Using the entries that follow, report the number of lines that include the string "Analytics", without any other text.

### INFORMATION PROVIDED

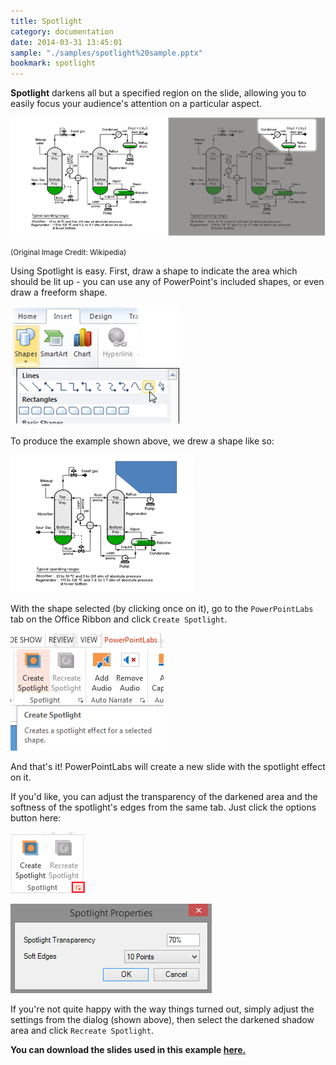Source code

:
 ```yaml
---
title: Spotlight
category: documentation
date: 2014-03-31 13:45:01
sample: "./samples/spotlight%20sample.pptx"
bookmark: spotlight
---
```


**Spotlight** darkens all but a specified region on the slide, allowing you to easily focus your audience's attention on a particular aspect.

<p>
<img class="box-shadow" src="./img/docs/spotlight-1.png" />
</p>
<small>(Original Image Credit: Wikipedia)</small>

Using Spotlight is easy. First, draw a shape to indicate the area which should be lit up - you can use any of PowerPoint's included shapes, or even draw a freeform shape.

![](./img/docs/spotlight-2.png)

To produce the example shown above, we drew a shape like so:

<p>
<img class="box-shadow" src="./img/docs/spotlight-3.png" />
</p>

With the shape selected (by clicking once on it), go to the <code>PowerPointLabs</code> tab on the Office Ribbon and click <code>Create Spotlight</code>. 

<p>
<img class="box-shadow" src="./img/docs/spotlight-4.png" />
</p>

And that's it! PowerPointLabs will create a new slide with the spotlight effect on it.

If you'd like, you can adjust the transparency of the darkened area and the softness of the spotlight's edges from the same tab. Just click the options button here:

<p>
<img class="box-shadow" src="./img/docs/spotlight-5.png" />
</p>

<p>
<img class="box-shadow" src="./img/docs/spotlight-6.png" />
</p>

If you're not quite happy with the way things turned out, simply adjust the settings from the dialog (shown above), then select the darkened shadow area and click <code>Recreate Spotlight</code>.

**You can download the slides used in this example [here.](./img/docs/spotlight%20sample.pptx)**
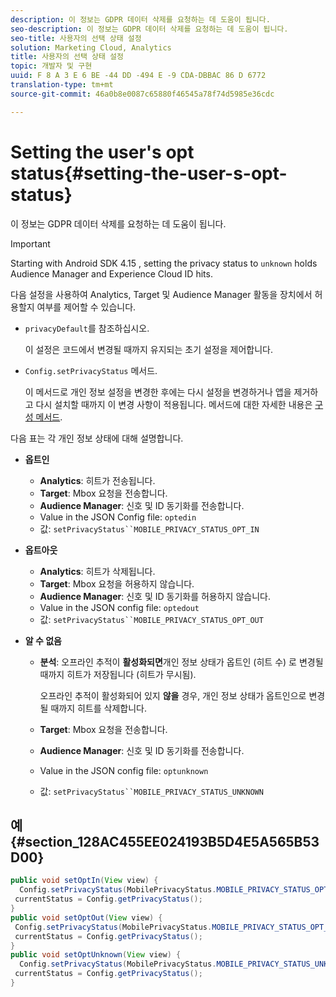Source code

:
 ```yaml
---
description: 이 정보는 GDPR 데이터 삭제를 요청하는 데 도움이 됩니다.
seo-description: 이 정보는 GDPR 데이터 삭제를 요청하는 데 도움이 됩니다.
seo-title: 사용자의 선택 상태 설정
solution: Marketing Cloud, Analytics
title: 사용자의 선택 상태 설정
topic: 개발자 및 구현
uuid: F 8 A 3 E 6 BE -44 DD -494 E -9 CDA-DBBAC 86 D 6772
translation-type: tm+mt
source-git-commit: 46a0b8e0087c65880f46545a78f74d5985e36cdc

---
```



# Setting the user's opt status{#setting-the-user-s-opt-status}

이 정보는 GDPR 데이터 삭제를 요청하는 데 도움이 됩니다.

>[!IMPORTANT]
>
>Starting with Android SDK 4.15 , setting the privacy status to `unknown` holds Audience Manager and Experience Cloud ID hits.

다음 설정을 사용하여 Analytics, Target 및 Audience Manager 활동을 장치에서 허용할지 여부를 제어할 수 있습니다.

* `privacyDefault`[](/help/android/configuration/json-config/json-config.md)를 참조하십시오.

   이 설정은 코드에서 변경될 때까지 유지되는 초기 설정을 제어합니다.

* `Config.setPrivacyStatus` 메서드.

   이 메서드로 개인 정보 설정을 변경한 후에는 다시 설정을 변경하거나 앱을 제거하고 다시 설치할 때까지 이 변경 사항이 적용됩니다. 메서드에 대한 자세한 내용은 [구성 메서드](/help/android/configuration/methods.md).

다음 표는 각 개인 정보 상태에 대해 설명합니다.

* **옵트인**

   * **Analytics**: 히트가 전송됩니다.
   * **Target**: Mbox 요청을 전송합니다.
   * **Audience Manager**: 신호 및 ID 동기화를 전송합니다.
   * Value in the JSON Config file: `optedin`
   * 값: `setPrivacyStatus``MOBILE_PRIVACY_STATUS_OPT_IN`

* **옵트아웃**

   * **Analytics**: 히트가 삭제됩니다.
   * **Target**: Mbox 요청을 허용하지 않습니다.
   * **Audience Manager**: 신호 및 ID 동기화를 허용하지 않습니다.
   * Value in the JSON config file: `optedout`
   * 값: `setPrivacyStatus``MOBILE_PRIVACY_STATUS_OPT_OUT`

* **알 수 없음**

   * **분석**: 오프라인 추적이 **활성화되면**&#x200B;개인 정보 상태가 옵트인 (히트 수) 로 변경될 때까지 히트가 저장됩니다 (히트가 무시됨).

      오프라인 추적이 활성화되어 있지 <b>않을</b> 경우, 개인 정보 상태가 옵트인으로 변경될 때까지 히트를 삭제합니다.
   * **Target**: Mbox 요청을 전송합니다.
   * **Audience Manager**: 신호 및 ID 동기화를 전송합니다.
   * Value in the JSON config file: `optunknown`
   * 값: `setPrivacyStatus``MOBILE_PRIVACY_STATUS_UNKNOWN`

## 예 {#section_128AC455EE024193B5D4E5A565B53D00}

```java
public void setOptIn(View view) { 
  Config.setPrivacyStatus(MobilePrivacyStatus.MOBILE_PRIVACY_STATUS_OPT_IN); 
 currentStatus = Config.getPrivacyStatus(); 
} 
public void setOptOut(View view) { 
 Config.setPrivacyStatus(MobilePrivacyStatus.MOBILE_PRIVACY_STATUS_OPT_OUT); 
 currentStatus = Config.getPrivacyStatus(); 
} 
public void setOptUnknown(View view) { 
  Config.setPrivacyStatus(MobilePrivacyStatus.MOBILE_PRIVACY_STATUS_UNKNOWN); 
 currentStatus = Config.getPrivacyStatus(); 
}
```

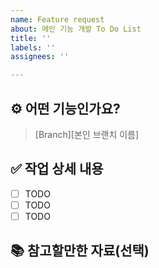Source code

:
 ```yaml
---
name: Feature request
about: 메인 기능 개발 To Do List
title: ''
labels: ''
assignees: ''

---
```


## ⚙ 어떤 기능인가요?
> [Branch][본인 브랜치 이름]

## ✅ 작업 상세 내용
- [ ] TODO
- [ ] TODO
- [ ] TODO

## 📚 참고할만한 자료(선택)
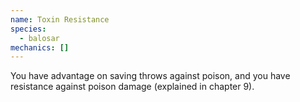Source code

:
 ```yaml
---
name: Toxin Resistance
species:
  - balosar
mechanics: []
---
```

You have advantage on saving throws against poison, and you have resistance against poison damage (explained in chapter 9).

######

OUTPUT BELOW: 4